Parmi elles, Bank of America, Citigroup, Goldman Sachs, JP Morgan, Morgan Stanley ou Wells Fargo. Depuis 2010, les 17 plus grandes banques américaines ont dépensé la somme stratosphérique de 514 milliards de dollars pour racheter leurs actions. (Capital)
Ce qui est le plus préoccupant, c'est que ce type de mal-gestion est un sous-produit direct du système actuel. Certaines entreprises savent très bien qu'elles sont d'importance systémique : les fameuses “too big to fail”.
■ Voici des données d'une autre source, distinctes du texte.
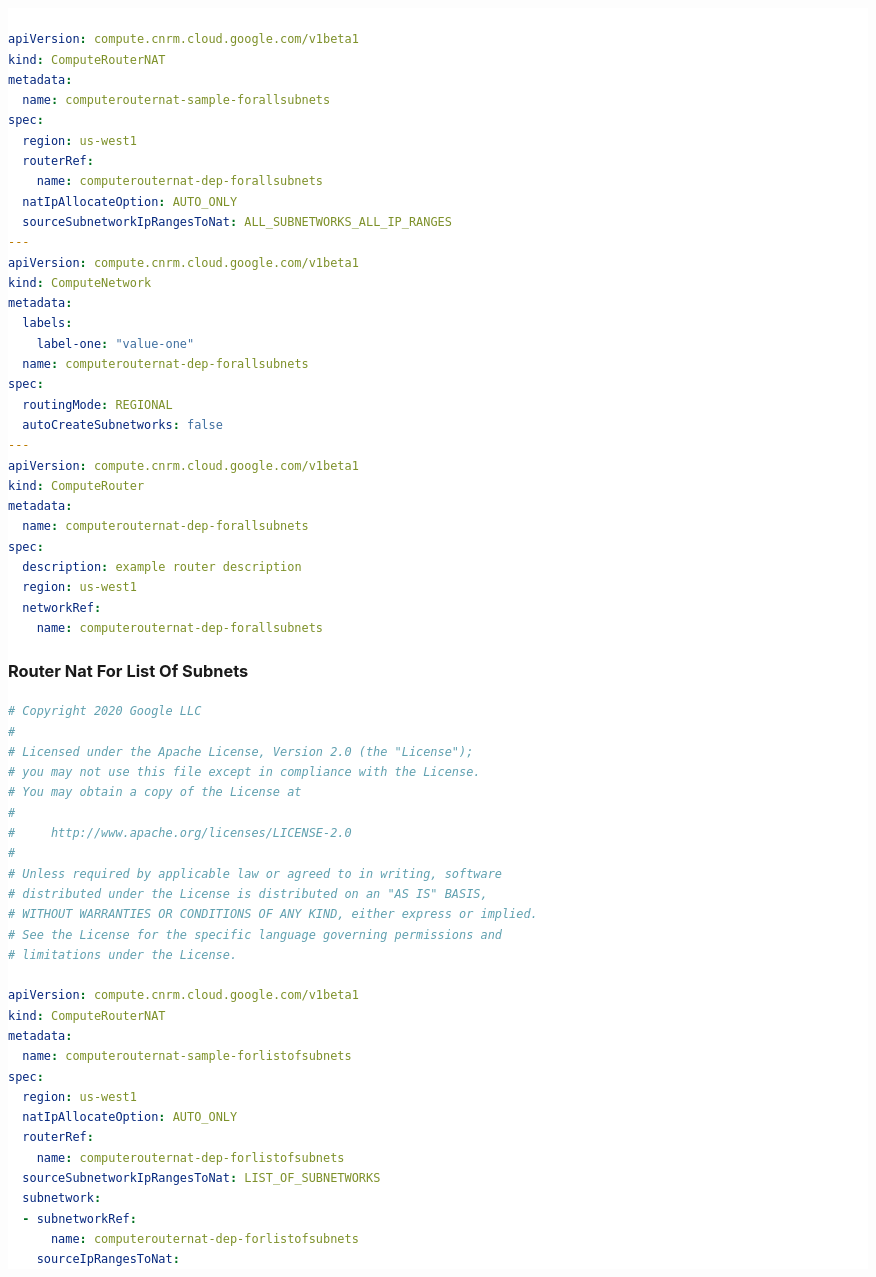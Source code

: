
 ```yaml

apiVersion: compute.cnrm.cloud.google.com/v1beta1
kind: ComputeRouterNAT
metadata:
  name: computerouternat-sample-forallsubnets
spec:
  region: us-west1
  routerRef:
    name: computerouternat-dep-forallsubnets
  natIpAllocateOption: AUTO_ONLY
  sourceSubnetworkIpRangesToNat: ALL_SUBNETWORKS_ALL_IP_RANGES
---
apiVersion: compute.cnrm.cloud.google.com/v1beta1
kind: ComputeNetwork
metadata:
  labels:
    label-one: "value-one"
  name: computerouternat-dep-forallsubnets
spec:
  routingMode: REGIONAL
  autoCreateSubnetworks: false
---
apiVersion: compute.cnrm.cloud.google.com/v1beta1
kind: ComputeRouter
metadata:
  name: computerouternat-dep-forallsubnets
spec:
  description: example router description
  region: us-west1
  networkRef:
    name: computerouternat-dep-forallsubnets
```

### Router Nat For List Of Subnets
```yaml
# Copyright 2020 Google LLC
#
# Licensed under the Apache License, Version 2.0 (the "License");
# you may not use this file except in compliance with the License.
# You may obtain a copy of the License at
#
#     http://www.apache.org/licenses/LICENSE-2.0
#
# Unless required by applicable law or agreed to in writing, software
# distributed under the License is distributed on an "AS IS" BASIS,
# WITHOUT WARRANTIES OR CONDITIONS OF ANY KIND, either express or implied.
# See the License for the specific language governing permissions and
# limitations under the License.

apiVersion: compute.cnrm.cloud.google.com/v1beta1
kind: ComputeRouterNAT
metadata:
  name: computerouternat-sample-forlistofsubnets
spec:
  region: us-west1
  natIpAllocateOption: AUTO_ONLY
  routerRef:
    name: computerouternat-dep-forlistofsubnets
  sourceSubnetworkIpRangesToNat: LIST_OF_SUBNETWORKS
  subnetwork:
  - subnetworkRef:
      name: computerouternat-dep-forlistofsubnets
    sourceIpRangesToNat:
```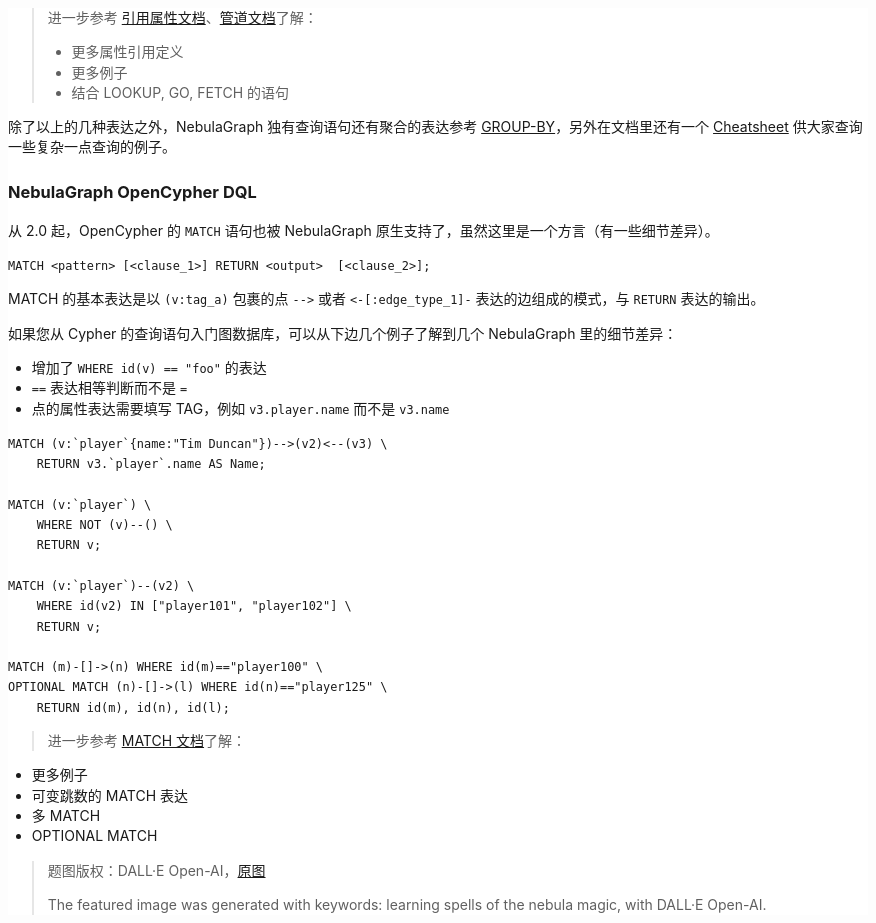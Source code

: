 > 进一步参考 [引用属性文档](https://docs.nebula-graph.com.cn/3.2.0/3.ngql-guide/5.operators/5.property-reference/)、[管道文档](https://docs.nebula-graph.com.cn/3.2.0/3.ngql-guide/5.operators/4.pipe/)了解：
>
> - 更多属性引用定义
> - 更多例子
> - 结合 LOOKUP, GO, FETCH 的语句

除了以上的几种表达之外，NebulaGraph 独有查询语句还有聚合的表达参考 [GROUP-BY](https://docs.nebula-graph.com.cn/3.2.0/3.ngql-guide/8.clauses-and-options/group-by/)，另外在文档里还有一个 [Cheatsheet](https://docs.nebula-graph.com.cn/3.2.0/2.quick-start/6.cheatsheet-for-ngql-command/) 供大家查询一些复杂一点查询的例子。

### NebulaGraph OpenCypher DQL

从 2.0 起，OpenCypher 的 `MATCH` 语句也被 NebulaGraph 原生支持了，虽然这里是一个方言（有一些细节差异）。

```cypher
MATCH <pattern> [<clause_1>] RETURN <output>  [<clause_2>];
```

MATCH 的基本表达是以 `(v:tag_a)` 包裹的点 `-->` 或者 `<-[:edge_type_1]-` 表达的边组成的模式，与 `RETURN` 表达的输出。

如果您从 Cypher 的查询语句入门图数据库，可以从下边几个例子了解到几个 NebulaGraph 里的细节差异：

- 增加了 `WHERE id(v) == "foo"` 的表达
- `==` 表达相等判断而不是 `=`
- 点的属性表达需要填写 TAG，例如 `v3.player.name` 而不是 `v3.name`

```cypher
MATCH (v:`player`{name:"Tim Duncan"})-->(v2)<--(v3) \
    RETURN v3.`player`.name AS Name;

MATCH (v:`player`) \
    WHERE NOT (v)--() \
    RETURN v;

MATCH (v:`player`)--(v2) \
    WHERE id(v2) IN ["player101", "player102"] \
    RETURN v;

MATCH (m)-[]->(n) WHERE id(m)=="player100" \
OPTIONAL MATCH (n)-[]->(l) WHERE id(n)=="player125" \
    RETURN id(m), id(n), id(l);
```

> 进一步参考 [MATCH 文档](https://docs.nebula-graph.com.cn/3.2.0/3.ngql-guide/7.general-query-statements/2.match/)了解：

- 更多例子
- 可变跳数的 MATCH 表达
- 多 MATCH
- OPTIONAL MATCH

> 题图版权：DALL·E Open-AI，[原图](featured-image-raw.webp)
>
> The featured image was generated with keywords: learning spells of the nebula magic, with DALL·E Open-AI.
Dans ce cas, pourquoi s'embêter à contracter une assurance pandémie ou à développer un fonds de contingence pour les moments difficiles ? De toutes façons, l'Etat répondra présent en cas de crise. Nous avons vu exactement les mêmes défauts structurels mettre l’économie mondiale à genoux en 2008, les banques étant également insuffisamment encouragées à se protéger adéquatement contre les risques.
Un monde sans renflouements ?
Mais imaginons un instant un monde parallèle où les gouvernements décident de ne plus intervenir. Que se passera-t-il ? Les entreprises en mauvaise santé feront faillite. Les actionnaires seront anéantis à hauteur de leur stake et les détenteurs de dettes ramasseront les restes. Le monde plongera dans une dépression. Mais au moins, le monde aura aussi appris de ses erreurs.
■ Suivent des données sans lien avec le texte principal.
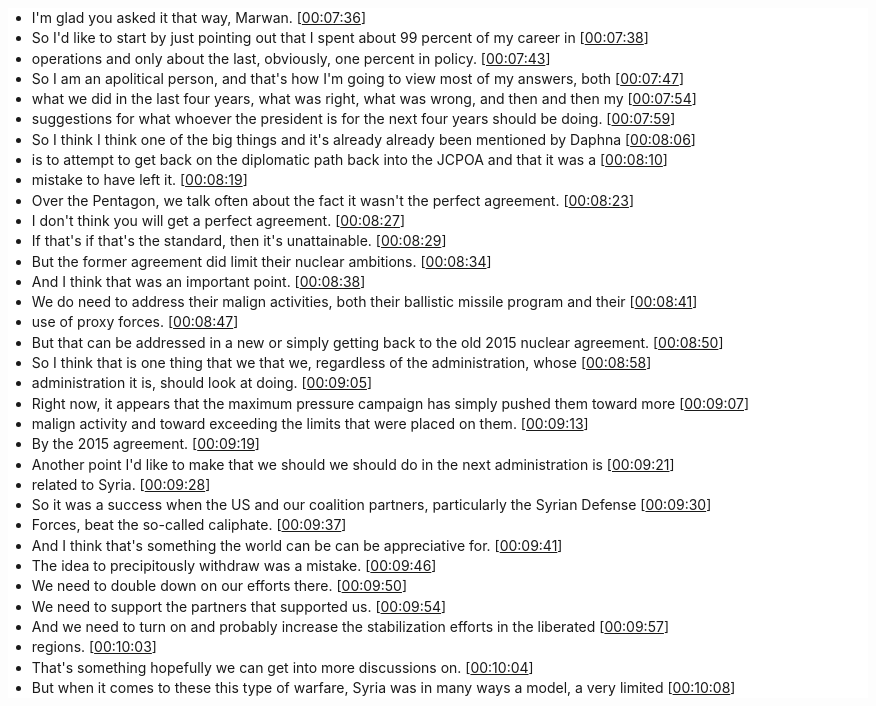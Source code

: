 *  I'm glad you asked it that way, Marwan. [[00:07:36](https://www.youtube.com/watch?v=1mYtm_I8RQM&t=456.18s)]
*  So I'd like to start by just pointing out that I spent about 99 percent of my career in [[00:07:38](https://www.youtube.com/watch?v=1mYtm_I8RQM&t=458.14000000000004s)]
*  operations and only about the last, obviously, one percent in policy. [[00:07:43](https://www.youtube.com/watch?v=1mYtm_I8RQM&t=463.42s)]
*  So I am an apolitical person, and that's how I'm going to view most of my answers, both [[00:07:47](https://www.youtube.com/watch?v=1mYtm_I8RQM&t=467.86s)]
*  what we did in the last four years, what was right, what was wrong, and then and then my [[00:07:54](https://www.youtube.com/watch?v=1mYtm_I8RQM&t=474.34000000000003s)]
*  suggestions for what whoever the president is for the next four years should be doing. [[00:07:59](https://www.youtube.com/watch?v=1mYtm_I8RQM&t=479.7s)]
*  So I think I think one of the big things and it's already already been mentioned by Daphna [[00:08:06](https://www.youtube.com/watch?v=1mYtm_I8RQM&t=486.34s)]
*  is to attempt to get back on the diplomatic path back into the JCPOA and that it was a [[00:08:10](https://www.youtube.com/watch?v=1mYtm_I8RQM&t=490.86s)]
*  mistake to have left it. [[00:08:19](https://www.youtube.com/watch?v=1mYtm_I8RQM&t=499.78s)]
*  Over the Pentagon, we talk often about the fact it wasn't the perfect agreement. [[00:08:23](https://www.youtube.com/watch?v=1mYtm_I8RQM&t=503.3s)]
*  I don't think you will get a perfect agreement. [[00:08:27](https://www.youtube.com/watch?v=1mYtm_I8RQM&t=507.5s)]
*  If that's if that's the standard, then it's unattainable. [[00:08:29](https://www.youtube.com/watch?v=1mYtm_I8RQM&t=509.94s)]
*  But the former agreement did limit their nuclear ambitions. [[00:08:34](https://www.youtube.com/watch?v=1mYtm_I8RQM&t=514.14s)]
*  And I think that was an important point. [[00:08:38](https://www.youtube.com/watch?v=1mYtm_I8RQM&t=518.86s)]
*  We do need to address their malign activities, both their ballistic missile program and their [[00:08:41](https://www.youtube.com/watch?v=1mYtm_I8RQM&t=521.7s)]
*  use of proxy forces. [[00:08:47](https://www.youtube.com/watch?v=1mYtm_I8RQM&t=527.54s)]
*  But that can be addressed in a new or simply getting back to the old 2015 nuclear agreement. [[00:08:50](https://www.youtube.com/watch?v=1mYtm_I8RQM&t=530.26s)]
*  So I think that is one thing that we that we, regardless of the administration, whose [[00:08:58](https://www.youtube.com/watch?v=1mYtm_I8RQM&t=538.82s)]
*  administration it is, should look at doing. [[00:09:05](https://www.youtube.com/watch?v=1mYtm_I8RQM&t=545.74s)]
*  Right now, it appears that the maximum pressure campaign has simply pushed them toward more [[00:09:07](https://www.youtube.com/watch?v=1mYtm_I8RQM&t=547.82s)]
*  malign activity and toward exceeding the limits that were placed on them. [[00:09:13](https://www.youtube.com/watch?v=1mYtm_I8RQM&t=553.86s)]
*  By the 2015 agreement. [[00:09:19](https://www.youtube.com/watch?v=1mYtm_I8RQM&t=559.46s)]
*  Another point I'd like to make that we should we should do in the next administration is [[00:09:21](https://www.youtube.com/watch?v=1mYtm_I8RQM&t=561.82s)]
*  related to Syria. [[00:09:28](https://www.youtube.com/watch?v=1mYtm_I8RQM&t=568.98s)]
*  So it was a success when the US and our coalition partners, particularly the Syrian Defense [[00:09:30](https://www.youtube.com/watch?v=1mYtm_I8RQM&t=570.58s)]
*  Forces, beat the so-called caliphate. [[00:09:37](https://www.youtube.com/watch?v=1mYtm_I8RQM&t=577.34s)]
*  And I think that's something the world can be can be appreciative for. [[00:09:41](https://www.youtube.com/watch?v=1mYtm_I8RQM&t=581.94s)]
*  The idea to precipitously withdraw was a mistake. [[00:09:46](https://www.youtube.com/watch?v=1mYtm_I8RQM&t=586.74s)]
*  We need to double down on our efforts there. [[00:09:50](https://www.youtube.com/watch?v=1mYtm_I8RQM&t=590.42s)]
*  We need to support the partners that supported us. [[00:09:54](https://www.youtube.com/watch?v=1mYtm_I8RQM&t=594.14s)]
*  And we need to turn on and probably increase the stabilization efforts in the liberated [[00:09:57](https://www.youtube.com/watch?v=1mYtm_I8RQM&t=597.02s)]
*  regions. [[00:10:03](https://www.youtube.com/watch?v=1mYtm_I8RQM&t=603.46s)]
*  That's something hopefully we can get into more discussions on. [[00:10:04](https://www.youtube.com/watch?v=1mYtm_I8RQM&t=604.9s)]
*  But when it comes to these this type of warfare, Syria was in many ways a model, a very limited [[00:10:08](https://www.youtube.com/watch?v=1mYtm_I8RQM&t=608.38s)]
Mais puisque cela ne s'est pas produit dans le passé, les entreprises savent pertinemment qu'elles auront toujours ce filet de sécurité à l'avenir. Résultat : un système qui n'encourage pas la bonne gestion des risques et qui est condamné à des renflouements futurs à l'infini.
L'économiste Bill Shughart, qui a examiné l'histoire des opérations de sauvetage des banques aux États-Unis, a constaté que les prêts d'urgence maintiennent les institutions les plus faibles en vie juste assez longtemps pour que leurs problèmes se multiplient et que leurs dysfonctionnements s'aggravent. Pour lui :
Les renflouements encouragent les prises de risque mal calculées et éliminent la liberté d'échouer, qui est tout aussi essentielle à une économie de marché que la liberté de réussir.
De l'aide, mais sous conditions
Personne ne devrait être surpris que l'industrie du transport aérien ait été la première à demander un renflouement, compte tenu de sa longue histoire en tant qu'industrie extrêmement protégée par le gouvernement.
A Washington, mais aussi à Wall Street, de nombreuses voix s'élèvent désormais pour interdire aux sociétés aidées par l'Etat de racheter leurs actions pendant plusieurs années. C'est quelque chose que je trouve tout à fait logique. Il faut à minima imposer des contraintes légitimes et des garde-fous efficaces contre un renflouement par les contribuables.
Pour le milliardaire Marc Cuban, le délai de l'interdiction ne fait aucun doute : “Pas maintenant, pas dans un an, pas dans 20 ans, jamais. Sinon vous dépensez l'argent du contribuable pour racheter des actions”.